Records from a dataset
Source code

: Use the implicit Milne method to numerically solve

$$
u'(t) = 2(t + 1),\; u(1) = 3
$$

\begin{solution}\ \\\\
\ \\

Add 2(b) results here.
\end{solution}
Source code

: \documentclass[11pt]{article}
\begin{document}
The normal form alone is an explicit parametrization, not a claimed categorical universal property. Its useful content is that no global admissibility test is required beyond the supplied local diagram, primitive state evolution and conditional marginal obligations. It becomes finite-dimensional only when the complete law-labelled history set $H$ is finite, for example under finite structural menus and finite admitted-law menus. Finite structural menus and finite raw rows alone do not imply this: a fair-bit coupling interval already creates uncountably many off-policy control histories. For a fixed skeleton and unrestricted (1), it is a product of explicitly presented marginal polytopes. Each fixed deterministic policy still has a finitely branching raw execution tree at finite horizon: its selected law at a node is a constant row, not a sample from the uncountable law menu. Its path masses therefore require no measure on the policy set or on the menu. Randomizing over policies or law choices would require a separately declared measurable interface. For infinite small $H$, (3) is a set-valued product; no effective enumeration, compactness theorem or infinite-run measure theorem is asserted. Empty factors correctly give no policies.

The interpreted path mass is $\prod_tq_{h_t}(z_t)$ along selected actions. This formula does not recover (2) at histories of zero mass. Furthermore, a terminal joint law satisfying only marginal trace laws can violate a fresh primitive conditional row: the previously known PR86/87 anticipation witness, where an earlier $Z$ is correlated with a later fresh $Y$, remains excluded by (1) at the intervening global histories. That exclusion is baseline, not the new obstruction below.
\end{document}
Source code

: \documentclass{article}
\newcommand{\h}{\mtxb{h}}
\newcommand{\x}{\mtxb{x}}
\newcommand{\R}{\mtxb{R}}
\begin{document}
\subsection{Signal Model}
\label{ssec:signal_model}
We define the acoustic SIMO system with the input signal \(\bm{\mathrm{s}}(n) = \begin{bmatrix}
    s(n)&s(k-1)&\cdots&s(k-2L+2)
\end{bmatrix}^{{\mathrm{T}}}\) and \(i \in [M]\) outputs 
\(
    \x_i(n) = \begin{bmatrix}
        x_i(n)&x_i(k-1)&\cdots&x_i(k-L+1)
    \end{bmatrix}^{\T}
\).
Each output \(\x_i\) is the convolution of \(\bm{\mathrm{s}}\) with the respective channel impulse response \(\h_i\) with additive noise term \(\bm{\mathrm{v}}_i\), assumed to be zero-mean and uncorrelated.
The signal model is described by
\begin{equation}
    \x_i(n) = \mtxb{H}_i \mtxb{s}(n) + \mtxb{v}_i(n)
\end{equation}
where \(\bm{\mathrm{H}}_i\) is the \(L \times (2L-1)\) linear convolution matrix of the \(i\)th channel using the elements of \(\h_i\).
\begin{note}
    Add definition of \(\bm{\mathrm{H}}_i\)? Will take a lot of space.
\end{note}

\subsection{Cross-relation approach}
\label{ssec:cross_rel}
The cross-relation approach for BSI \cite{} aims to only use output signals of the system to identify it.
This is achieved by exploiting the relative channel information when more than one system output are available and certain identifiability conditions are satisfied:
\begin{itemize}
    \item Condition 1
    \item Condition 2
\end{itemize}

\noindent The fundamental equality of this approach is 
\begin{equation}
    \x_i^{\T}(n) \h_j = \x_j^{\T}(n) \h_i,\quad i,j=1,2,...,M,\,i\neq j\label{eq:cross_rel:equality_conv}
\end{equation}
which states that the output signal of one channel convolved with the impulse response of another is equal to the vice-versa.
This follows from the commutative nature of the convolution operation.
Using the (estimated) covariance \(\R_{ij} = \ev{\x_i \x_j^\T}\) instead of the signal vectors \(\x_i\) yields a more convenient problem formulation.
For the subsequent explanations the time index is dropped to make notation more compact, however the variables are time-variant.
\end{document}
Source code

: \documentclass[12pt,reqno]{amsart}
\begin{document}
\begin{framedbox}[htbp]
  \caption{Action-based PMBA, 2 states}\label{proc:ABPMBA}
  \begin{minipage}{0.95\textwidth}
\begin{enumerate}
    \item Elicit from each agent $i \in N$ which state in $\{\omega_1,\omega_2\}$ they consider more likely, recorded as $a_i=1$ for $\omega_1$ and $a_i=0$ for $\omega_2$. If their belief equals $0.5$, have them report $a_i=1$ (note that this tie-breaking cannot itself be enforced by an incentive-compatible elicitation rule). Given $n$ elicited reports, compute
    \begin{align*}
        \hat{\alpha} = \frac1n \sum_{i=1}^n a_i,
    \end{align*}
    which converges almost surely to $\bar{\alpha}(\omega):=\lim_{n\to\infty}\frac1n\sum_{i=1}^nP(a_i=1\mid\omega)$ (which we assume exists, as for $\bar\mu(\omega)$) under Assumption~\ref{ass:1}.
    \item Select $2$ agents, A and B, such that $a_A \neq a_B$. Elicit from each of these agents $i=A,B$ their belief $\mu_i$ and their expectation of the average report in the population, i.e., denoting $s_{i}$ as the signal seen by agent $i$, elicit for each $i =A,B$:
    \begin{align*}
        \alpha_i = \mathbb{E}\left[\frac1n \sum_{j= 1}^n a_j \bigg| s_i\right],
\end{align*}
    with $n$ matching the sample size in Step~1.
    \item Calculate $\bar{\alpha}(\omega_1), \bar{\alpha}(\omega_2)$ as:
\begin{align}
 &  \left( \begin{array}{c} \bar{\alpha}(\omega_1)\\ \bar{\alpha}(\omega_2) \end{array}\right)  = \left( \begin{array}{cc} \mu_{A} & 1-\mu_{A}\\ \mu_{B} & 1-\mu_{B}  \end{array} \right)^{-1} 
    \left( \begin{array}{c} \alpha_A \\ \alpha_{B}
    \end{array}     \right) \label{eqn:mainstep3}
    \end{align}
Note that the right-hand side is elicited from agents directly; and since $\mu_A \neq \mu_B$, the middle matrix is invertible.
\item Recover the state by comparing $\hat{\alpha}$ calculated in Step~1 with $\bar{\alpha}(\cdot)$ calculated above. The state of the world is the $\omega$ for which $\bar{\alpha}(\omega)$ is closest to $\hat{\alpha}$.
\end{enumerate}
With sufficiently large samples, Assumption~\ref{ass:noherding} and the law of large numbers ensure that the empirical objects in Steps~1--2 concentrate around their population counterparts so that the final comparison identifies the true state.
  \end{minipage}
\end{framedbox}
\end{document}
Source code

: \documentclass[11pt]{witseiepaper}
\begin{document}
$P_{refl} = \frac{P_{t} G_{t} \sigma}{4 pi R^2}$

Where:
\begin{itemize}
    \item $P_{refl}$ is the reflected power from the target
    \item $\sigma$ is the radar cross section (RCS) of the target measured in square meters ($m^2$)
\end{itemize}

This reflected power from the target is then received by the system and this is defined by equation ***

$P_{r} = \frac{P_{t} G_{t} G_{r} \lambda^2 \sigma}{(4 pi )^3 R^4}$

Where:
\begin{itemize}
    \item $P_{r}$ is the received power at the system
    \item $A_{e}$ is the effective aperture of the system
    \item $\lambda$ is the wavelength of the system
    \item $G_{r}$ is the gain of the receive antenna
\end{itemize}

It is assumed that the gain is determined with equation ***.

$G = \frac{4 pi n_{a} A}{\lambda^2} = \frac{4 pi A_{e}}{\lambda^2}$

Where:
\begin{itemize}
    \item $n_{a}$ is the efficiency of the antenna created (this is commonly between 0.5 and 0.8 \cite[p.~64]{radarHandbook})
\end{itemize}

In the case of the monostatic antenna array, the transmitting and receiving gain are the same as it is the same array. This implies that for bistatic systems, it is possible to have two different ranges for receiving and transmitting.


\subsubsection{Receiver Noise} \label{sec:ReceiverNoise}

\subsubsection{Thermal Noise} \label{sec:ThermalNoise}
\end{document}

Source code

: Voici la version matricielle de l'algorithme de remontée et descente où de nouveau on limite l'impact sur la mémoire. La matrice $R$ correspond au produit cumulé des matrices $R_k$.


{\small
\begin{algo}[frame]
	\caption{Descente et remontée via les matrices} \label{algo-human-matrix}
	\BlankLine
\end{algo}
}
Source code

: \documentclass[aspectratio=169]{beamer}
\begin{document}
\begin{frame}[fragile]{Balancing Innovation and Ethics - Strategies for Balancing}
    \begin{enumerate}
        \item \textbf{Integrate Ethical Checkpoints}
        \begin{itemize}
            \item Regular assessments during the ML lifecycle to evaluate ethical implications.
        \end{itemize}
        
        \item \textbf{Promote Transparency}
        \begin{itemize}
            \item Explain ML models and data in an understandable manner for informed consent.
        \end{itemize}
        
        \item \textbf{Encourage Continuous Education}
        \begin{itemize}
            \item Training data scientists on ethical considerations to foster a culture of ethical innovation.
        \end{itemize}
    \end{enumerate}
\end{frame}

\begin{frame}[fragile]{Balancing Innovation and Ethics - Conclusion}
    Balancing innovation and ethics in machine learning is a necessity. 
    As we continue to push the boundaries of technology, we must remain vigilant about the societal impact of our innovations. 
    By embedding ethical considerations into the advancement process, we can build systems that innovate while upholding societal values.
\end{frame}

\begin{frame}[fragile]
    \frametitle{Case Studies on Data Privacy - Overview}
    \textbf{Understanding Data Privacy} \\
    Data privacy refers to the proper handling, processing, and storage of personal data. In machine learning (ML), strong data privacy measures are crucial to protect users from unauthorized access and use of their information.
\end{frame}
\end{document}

ASSIGNMENT: All that is wanted is the set of lines from the one with "of ethical innovation." through the last line of the entries, both included, output exactly.

SOLUTION TO THE PROBLEM:
            \item Training data scientists on ethical considerations to foster a culture of ethical innovation.
        \end{itemize}
    \end{enumerate}
\end{frame}

\begin{frame}[fragile]{Balancing Innovation and Ethics - Conclusion}
    Balancing innovation and ethics in machine learning is a necessity. 
    As we continue to push the boundaries of technology, we must remain vigilant about the societal impact of our innovations. 
    By embedding ethical considerations into the advancement process, we can build systems that innovate while upholding societal values.
\end{frame}

\begin{frame}[fragile]
    \frametitle{Case Studies on Data Privacy - Overview}
    \textbf{Understanding Data Privacy} \\
    Data privacy refers to the proper handling, processing, and storage of personal data. In machine learning (ML), strong data privacy measures are crucial to protect users from unauthorized access and use of their information.
\end{frame}
\end{document}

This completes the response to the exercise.